Henry Rollins: Uncut is an American television series that premiered on November 7, 2008, on IFC.

The special event series follows musician, author, and spoken-word artist Henry Rollins as he travels to controversial locals including New Orleans,[1] Israel,[2] and South Africa.[3] At each location he shares his outspoken commentary on politics, culture, and media.

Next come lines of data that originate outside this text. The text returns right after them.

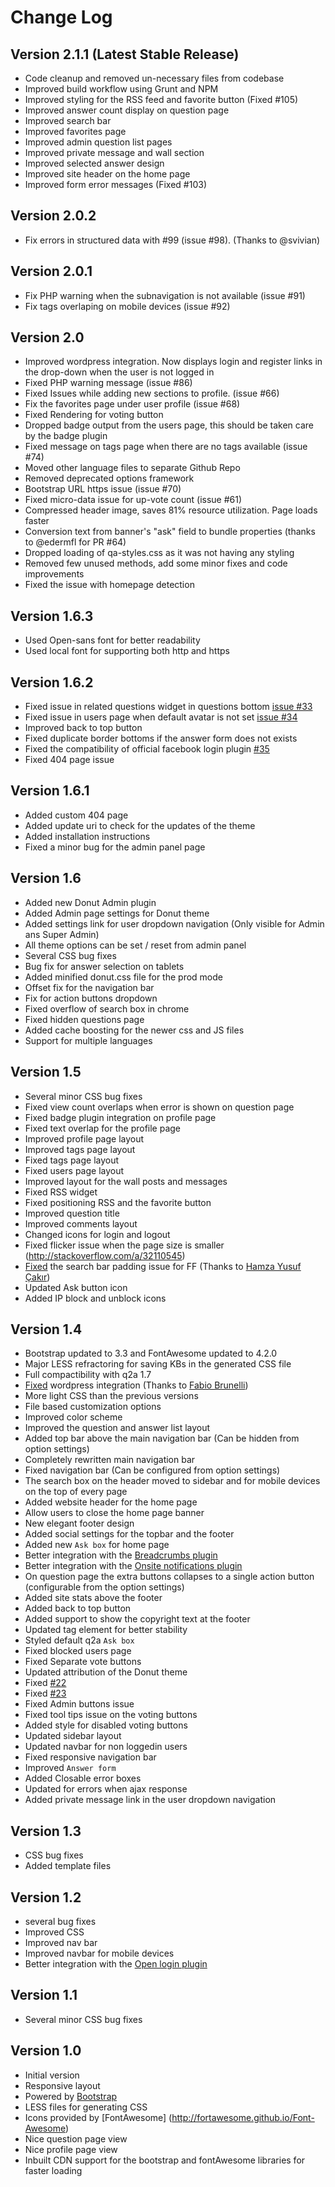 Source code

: # Change Log

## Version 2.1.1 (Latest Stable Release)

* Code cleanup and removed un-necessary files from codebase
* Improved build workflow using Grunt and NPM
* Improved styling for the RSS feed and favorite button (Fixed #105)
* Improved answer count display on question page
* Improved search bar
* Improved favorites page
* Improved admin question list pages
* Improved private message and wall section
* Improved selected answer design
* Improved site header on the home page
* Improved form error messages (Fixed #103)

## Version 2.0.2

* Fix errors in structured data with #99 (issue #98). (Thanks to @svivian)

## Version 2.0.1

* Fix PHP warning when the subnavigation is not available (issue #91)
* Fix tags overlaping on mobile devices (issue #92)

## Version 2.0

* Improved wordpress integration. Now displays login and register links in the drop-down when the user is not logged in
* Fixed PHP warning message (issue #86)
* Fixed Issues while adding new sections to profile. (issue #66)
* Fix the favorites page under user profile (issue #68)
* Fixed Rendering for voting button
* Dropped badge output from the users page, this should be taken care by the badge plugin
* Fixed message on tags page when there are no tags available (issue #74)
* Moved other language files to separate Github Repo
* Removed deprecated options framework
* Bootstrap URL https issue (issue #70)
* Fixed micro-data issue for up-vote count (issue #61)
* Compressed header image, saves 81% resource utilization. Page loads faster
* Conversion text from banner's "ask" field to bundle properties (thanks to @edermfl for PR #64)
* Dropped loading of qa-styles.css as it was not having any styling
* Removed few unused methods, add some minor fixes and code improvements
* Fixed the issue with homepage detection

## Version 1.6.3

* Used Open-sans font for better readability 
* Used local font for supporting both http and https

## Version 1.6.2

* Fixed issue in related questions widget in questions bottom [issue #33](https://github.com/amiyasahu/Donut/issues/33)
* Fixed issue in users page when default avatar is not set [issue #34](https://github.com/amiyasahu/Donut/issues/34)
* Improved back to top button
* Fixed duplicate border bottoms if the answer form does not exists 
* Fixed the compatibility of official facebook login plugin [#35](https://github.com/amiyasahu/Donut/issues/35)
* Fixed 404 page issue 

## Version 1.6.1

* Added custom 404 page
* Added update uri to check for the updates of the theme
* Added installation instructions 
* Fixed a minor bug for the admin panel page 

## Version 1.6

* Added new Donut Admin plugin 
* Added Admin page settings for Donut theme 
* Added settings link for user dropdown navigation (Only visible for Admin ans Super Admin)
* All theme options can be set / reset from admin panel 
* Several CSS bug fixes 
* Bug fix for answer selection on tablets 
* Added minified donut.css file for the prod mode 
* Offset fix for the navigation bar 
* Fix for action buttons dropdown 
* Fixed overflow of search box in chrome 
* Fixed hidden questions page 
* Added cache boosting for the newer css and JS files 
* Support for multiple languages

## Version 1.5

* Several minor CSS bug fixes 
* Fixed view count overlaps when error is shown on question page
* Fixed badge plugin integration on profile page 
* Fixed text overlap for the profile page 
* Improved profile page layout 
* Improved tags page layout 
* Fixed tags page layout  
* Fixed users page layout
* Improved layout for the wall posts and messages 
* Fixed RSS widget 
* Fixed positioning RSS and the favorite button 
* Improved question title 
* Improved comments layout 
* Changed icons for login and logout 
* Fixed flicker issue when the page size is smaller (http://stackoverflow.com/a/32110545)
* [Fixed](https://github.com/amiyasahu/Donut/pull/27) the search bar padding issue for FF (Thanks to [Hamza Yusuf Çakır](https://github.com/hckrtech))
* Updated Ask button icon 
* Added IP block and unblock icons 

## Version 1.4

* Bootstrap updated to 3.3 and FontAwesome updated to 4.2.0
* Major LESS refractoring for saving KBs in the generated CSS file
* Full compactibility with q2a 1.7
* [Fixed](https://github.com/amiyasahu/Donut/pull/21) wordpress integration (Thanks to [Fabio Brunelli](https://github.com/arioch1984))
* More light CSS than the previous versions 
* File based customization options 
* Improved color scheme 
* Improved the question and answer list layout 
* Added top bar above the main navigation bar (Can be hidden from option settings)
* Completely rewritten main navigation bar 
* Fixed navigation bar (Can be configured from option settings)
* The search box on the header moved to sidebar and for mobile devices on the top of every page 
* Added website header for the home page 
* Allow users to close the home page banner 
* New elegant footer design 
* Added social settings for the topbar and the footer 
* Added new `Ask box` for home page 
* Better integration with the [Breadcrumbs plugin](https://github.com/amiyasahu/q2a-breadcrumbs) 
* Better integration with the [Onsite notifications plugin](https://github.com/q2apro/q2apro-on-site-notifications/) 
* On question page the extra buttons collapses to a single action button (configurable from the option settings)
* Added site stats above the footer 
* Added back to top button 
* Added support to show the copyright text at the footer 
* Updated tag element for better stability 
* Styled default q2a `Ask box`
* Fixed blocked users page 
* Fixed Separate vote buttons 
* Updated attribution of the Donut theme 
* Fixed [#22](https://github.com/amiyasahu/Donut/issues/22)
* Fixed [#23](https://github.com/amiyasahu/Donut/issues/23)
* Fixed Admin buttons issue 
* Fixed tool tips issue on the voting buttons 
* Added style for disabled voting buttons 
* Updated sidebar layout 
* Updated navbar for non loggedin users
* Fixed responsive navigation bar 
* Improved `Answer form`
* Added Closable error boxes 
* Updated for errors when ajax response
* Added private message link in the user dropdown navigation 

## Version 1.3

* CSS bug fixes 
* Added template files 


## Version 1.2
* several bug fixes 
* Improved CSS 
* Improved nav bar 
* Improved navbar for mobile devices 
* Better integration with the [Open login plugin](https://github.com/alixandru/q2a-open-login) 

## Version 1.1

* Several minor CSS bug fixes 

## Version 1.0
* Initial version 
* Responsive layout 
* Powered by [Bootstrap](http://getbootstrap.com/) 
* LESS files for generating CSS 
* Icons provided by [FontAwesome] (http://fortawesome.github.io/Font-Awesome)
* Nice question page view 
* Nice profile page view 
* Inbuilt CDN support for the bootstrap and fontAwesome libraries for faster loading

The series is filmed at various locations and is produced by Swift River Productions.[4]

Episodes[edit]

# Title Original airdate Production code
01"Henry Rollins Uncut: New Orleans"November 7, 2008 (2008-11-07)101
Rollins visits New Orleans three years after Hurricane Katrina. By delving into the areas not frequented by tourists, Henry uncovers the continuation of devastating problems for the residents, as well as their struggle to pick up the pieces of their lives in the face of a surge of violent crime. Featured interviews with city officials as well as Irma Thomas, the so-called "Soul Queen of New Orleons."
02"Henry Rollins Uncut: South Africa"November 14, 2008 (2008-11-14)102
Rollins visits the a newly liberated South Africa, only to discover a citizenry plagued with unemployment, hunger, and the everyday threat of the AIDS pandemic. He tours important locations including the jail cell that held Nelson Mandela. Narrated by Archbishop Desmond Tutu.
03"Henry Rollins Uncut: Northern Ireland"November 21, 2008 (2008-11-21)103
Rollins travels to Northern Ireland to explore the bloody past of an area that suffered through sectarian violence for over thirty years. Interviews with individuals who played important roles in Northern Ireland during those troubled years share their thoughts on what America can do about the similar Iraqi occupation. Featured interviews include Peter Robinson, the then First Minister of Northern Ireland, and civil rights activist Eamonn McCann.